The art of pricing property: Don’t fall into the under or over quoting trap

22 November 2022

By Kirsten Craze

Whenever the property market makes any sudden movements, selling agents need to rely on their finely-honed pricing skills, or lean on the expertise of the mentors around them.

The 2021 price boom, now followed by a rapid price correction, has been one of the fastest U-turns the NSW property market has ever seen causing confusion and uncertainty for both vendors and buyers alike. Sellers are often stuck on prices their neighbours achieved in the peak, while buyers are simultaneously keen to bag a bargain amid media reports of bubbles bursting.

This is when the true art of pricing comes into play and experts warn this is when careers and reputations can be made - or broken - through reckless or deliberate over or under quoting.

Overpromising leaves vendors underwhelmed

With low stock levels in some markets, the competition is fierce to secure a listing. Braden Walters of Belle Property Byron Bay/Lennox Head, and Chairperson of REINSW’s Residential Sales Chapter Committee, said despite the market turn around, some agents are still suggesting unachievable prices to their clients.
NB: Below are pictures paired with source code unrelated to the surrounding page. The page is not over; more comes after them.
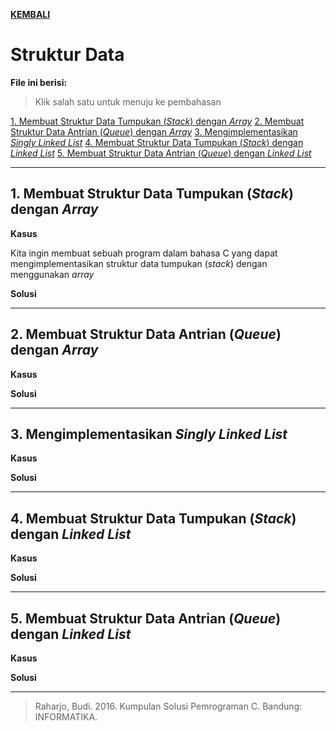 [**KEMBALI**](../README.md)

# Struktur Data

**File ini berisi:**

> Klik salah satu untuk menuju ke pembahasan

[1. Membuat Struktur Data Tumpukan (*Stack*) dengan *Array*](https://github.com/mramirid/Algoritma-dan-Struktur-Data/blob/master/Materi/Struktur_Data.md#1-membuat-struktur-data-tumpukan-stack-dengan-array)
[2. Membuat Struktur Data Antrian (*Queue*) dengan *Array*](https://github.com/mramirid/Algoritma-dan-Struktur-Data/blob/master/Materi/Struktur_Data.md#2-membuat-struktur-data-antrian-queue-dengan-array)
[3. Mengimplementasikan *Singly Linked List*](https://github.com/mramirid/Algoritma-dan-Struktur-Data/blob/master/Materi/Struktur_Data.md#3-mengimplementasikan-singly-linked-list)
[4. Membuat Struktur Data Tumpukan (*Stack*) dengan *Linked List*](https://github.com/mramirid/Algoritma-dan-Struktur-Data/blob/master/Materi/Struktur_Data.md#4-membuat-struktur-data-tumpukan-stack-dengan-linked-list)
[5. Membuat Struktur Data Antrian (*Queue*) dengan *Linked List*](https://github.com/mramirid/Algoritma-dan-Struktur-Data/blob/master/Materi/Struktur_Data.md#5-membuat-struktur-data-antrian-queue-dengan-linked-list)

---

## 1. Membuat Struktur Data Tumpukan (*Stack*) dengan *Array*

**Kasus**

Kita ingin membuat sebuah program dalam bahasa C yang dapat mengimplementasikan struktur data tumpukan (*stack*) dengan menggunakan *array*

**Solusi**

---

## 2. Membuat Struktur Data Antrian (*Queue*) dengan *Array*

**Kasus**

**Solusi**

---

## 3. Mengimplementasikan *Singly Linked List*

**Kasus**

**Solusi**

---

## 4. Membuat Struktur Data Tumpukan (*Stack*) dengan *Linked List*

**Kasus**

**Solusi**

---

## 5. Membuat Struktur Data Antrian (*Queue*) dengan *Linked List*

**Kasus**

**Solusi**

---

> Raharjo, Budi. 2016. Kumpulan Solusi Pemrograman C. Bandung: INFORMATIKA.
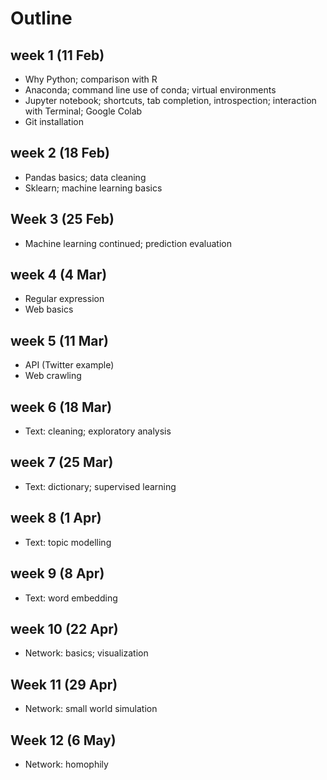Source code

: # Outline

## week 1 (11 Feb)
- Why Python; comparison with R
- Anaconda; command line use of conda; virtual environments
- Jupyter notebook; shortcuts, tab completion, introspection; interaction with Terminal; Google Colab
- Git installation


## week 2 (18 Feb)
- Pandas basics; data cleaning 
- Sklearn; machine learning basics


## Week 3 (25 Feb)
- Machine learning continued; prediction evaluation

## week 4 (4 Mar) 
- Regular expression 
- Web basics 

## week 5 (11 Mar) 
- API (Twitter example)
- Web crawling 

## week 6 (18 Mar)
- Text: cleaning; exploratory analysis 

## week 7 (25 Mar)
- Text: dictionary; supervised learning 

## week 8 (1 Apr)
- Text: topic modelling

## week 9 (8 Apr)
- Text: word embedding 

## week 10 (22 Apr)
- Network: basics; visualization 

## Week 11 (29 Apr)
- Network: small world simulation 


## Week 12 (6 May)
- Network: homophily



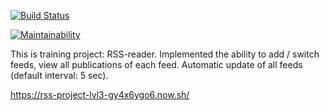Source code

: [![Build Status](https://travis-ci.com/EgorEf/frontend-project-lvl3.svg?branch=master)](https://travis-ci.com/EgorEf/frontend-project-lvl3)

[![Maintainability](https://api.codeclimate.com/v1/badges/6449014b730b8b42a2a0/maintainability)](https://codeclimate.com/github/EgorEf/frontend-project-lvl3/maintainability)

This is training project: RSS-reader. Implemented the ability to add / switch feeds, view all publications of each feed. 
Automatic update of all feeds (default interval: 5 sec).

https://rss-project-lvl3-gy4x6ygo6.now.sh/
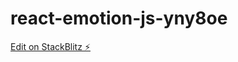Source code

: # react-emotion-js-yny8oe

[Edit on StackBlitz ⚡️](https://stackblitz.com/edit/react-emotion-js-yny8oe)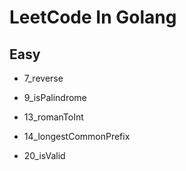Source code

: # LeetCode In Golang

## Easy

- 7_reverse

- 9_isPalindrome

- 13_romanToInt

- 14_longestCommonPrefix

- 20_isValid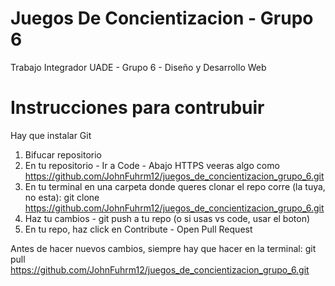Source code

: # Juegos De Concientizacion - Grupo 6

Trabajo Integrador UADE - Grupo 6 - Diseño y Desarrollo Web

# Instrucciones para contrubuir

Hay que instalar Git

1. Bifucar repositorio
2. En tu repositorio - Ir a Code - Abajo HTTPS veeras algo como https://github.com/JohnFuhrm12/juegos_de_concientizacion_grupo_6.git
3. En tu terminal en una carpeta donde queres clonar el repo corre (la tuya, no esta): git clone https://github.com/JohnFuhrm12/juegos_de_concientizacion_grupo_6.git
4. Haz tu cambios - git push a tu repo (o si usas vs code, usar el boton)
5. En tu repo, haz click en Contribute - Open Pull Request

Antes de hacer nuevos cambios, siempre hay que hacer en la terminal: git pull https://github.com/JohnFuhrm12/juegos_de_concientizacion_grupo_6.git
“We've gone from such a bull market in 2021 to an adjusting market now and in that time some agents have gone out and bought themselves a fancy car and taken on a lot of their own expenses. Now they're doing anything they can to pay for all that, and unfortunately, it’s the clients who are going to be the ones worse off,” Mr Walters said.
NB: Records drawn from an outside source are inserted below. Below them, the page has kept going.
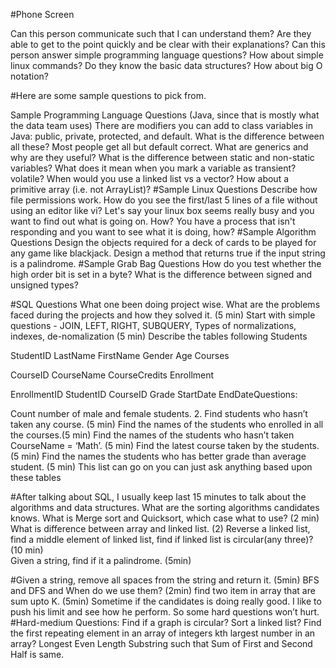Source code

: #Phone Screen

Can this person communicate such that I can understand them? 
Are they able to get to the point quickly and be clear with their explanations?
Can this person answer simple programming language questions?
How about simple linux commands?
Do they know the basic data structures? How about big O notation?

#Here are some sample questions to pick from.

Sample Programming Language Questions (Java, since that is mostly what the data team uses)
There are modifiers you can add to class variables in Java: public, private, protected, and default. What is the difference between all these? Most people get all but default correct.
What are generics and why are they useful?
What is the difference between static and non-static variables?
What does it mean when you mark a variable as transient? volatile?
When would you use a linked list vs a vector? How about a primitive array (i.e. not ArrayList)?
#Sample Linux Questions
Describe how file permissions work.
How do you see the first/last 5 lines of a file without using an editor like vi?
Let's say your linux box seems really busy and you want to find out what is going on. How?
You have a process that isn't responding and you want to see what it is doing, how?
#Sample Algorithm Questions
Design the objects required for a deck of cards to be played for any game like blackjack.
Design a method that returns true if the input string is a palindrome.
#Sample Grab Bag Questions
How do you test whether the high order bit is set in a byte?
What is the difference between signed and unsigned types?

#SQL Questions
What one been doing project wise. What are the problems faced during the projects and how they solved it. (5 min)
Start with simple questions - JOIN, LEFT, RIGHT, SUBQUERY, Types of normalizations, indexes, de-nomalization (5 min)
Describe the tables following
Students
 
StudentID
LastName
FirstName
Gender
Age
 Courses
 
CourseID
CourseName
CourseCredits
Enrollment
 
EnrollmentID
StudentID
CourseID
Grade
StartDate
EndDateQuestions:
 
   Count number of male and female students.
2. Find students who hasn’t taken any course. (5 min)
Find the names of the students who enrolled in all the courses.(5 min)
Find the names of the students who hasn’t taken CourseName = ‘Math’. (5 min)
Find the latest course taken by the students.  (5 min)
Find the names the students who has better grade than average student. (5 min)
This list can go on you can just ask anything based upon these tables


#After talking about SQL, I usually keep last 15 minutes to talk about the algorithms and data structures.
What are the sorting algorithms candidates knows. What is Merge sort and Quicksort, which case what to use? (2 min)
What is difference between array and linked list. (2)
Reverse a linked list, find a middle element of linked list, find if linked list is circular(any three)? (10 min)  
Given a string, find if it a palindrome. (5min)

#Given a string, remove all spaces from the string and return it. (5min)
BFS and DFS and When do we use them? (2min)
find two item in array that are sum upto K. (5min)
Sometime if the candidates is doing really good. I like to push his limit and see how he perform. So some hard questions won’t hurt.
#Hard-medium Questions:
Find if a graph is circular?
Sort a linked list?
Find the first repeating element in an array of integers
kth largest number in an array?
Longest Even Length Substring such that Sum of First and Second Half is same.

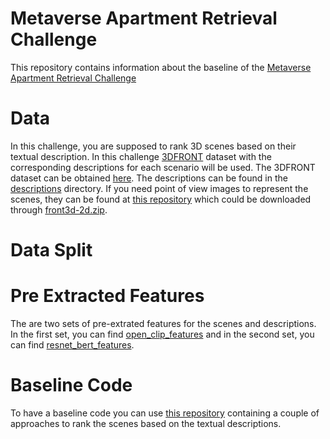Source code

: # Metaverse Apartment Retrieval Challenge 

This repository contains information about the baseline of the [Metaverse Apartment Retrieval Challenge ](http://ailab.uniud.it/apartment-recommendation-challenge/)

# Data
In this challenge, you are supposed to rank 3D scenes based on their textual description. In this challenge [3DFRONT](https://tianchi.aliyun.com/specials/promotion/alibaba-3d-scene-dataset) dataset with the corresponding descriptions for each scenario will be used. The 3DFRONT dataset can be obtained [here](https://tianchi.aliyun.com/dataset/65347). The descriptions can be found in the [descriptions](https://github.com/aliabdari/FArMARe/tree/main/descriptions) directory. If you need point of view images to represent the scenes, they can be found at [this repository](https://github.com/xheon/panoptic-reconstruction) which could be downloaded through [front3d-2d.zip](https://kaldir.vc.in.tum.de/panoptic_reconstruction/front3d-2d.zip).

# Data Split

# Pre Extracted Features
The are two sets of pre-extrated features for the scenes and descriptions. In the first set, you can find [open_clip_features](https://drive.google.com/file/d/1GfB1UHSb1KCqKLFjpk80I3Oi08ocwIBi/view?usp=sharing) and in the second set, you can find [resnet_bert_features](https://drive.google.com/file/d/1jDT7MUl3VWJY7fs6GlcWYUsI041V98Tm/view?usp=sharing). 

# Baseline Code
To have a baseline code you can use [this repository](https://github.com/aliabdari/FArMARe) containing a couple of approaches to rank the scenes based on the textual descriptions.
He added that with a slower market, particularly in some regional locations, it could take two or three agents to sell a property.

"They've got a 90-day agreement and if they can't get it done then it passes to another agent, but that all happens because they don't get the price right upfront. The clients aren't doing anything wrong; they’re guided by these agents’ professional advice. Unfortunately, there are agents putting their own interests before the vendor’s."

Mr Walters said some sales agents wrongly believe conditioning the seller - the act of over quoting and then gradually bringing the asking price down during the life of a campaign - is a necessary evil in a changing market.

“What we're finding here is that a house might be currently worth, say, between $1.5 million to $1.6 million and agents go to an appraisal and tell the owners that’s what they’re going to get. But then you get another agent who comes in and says ‘No, I can get you $1.7 million’ so of course the owners get all excited and engage them,” he said.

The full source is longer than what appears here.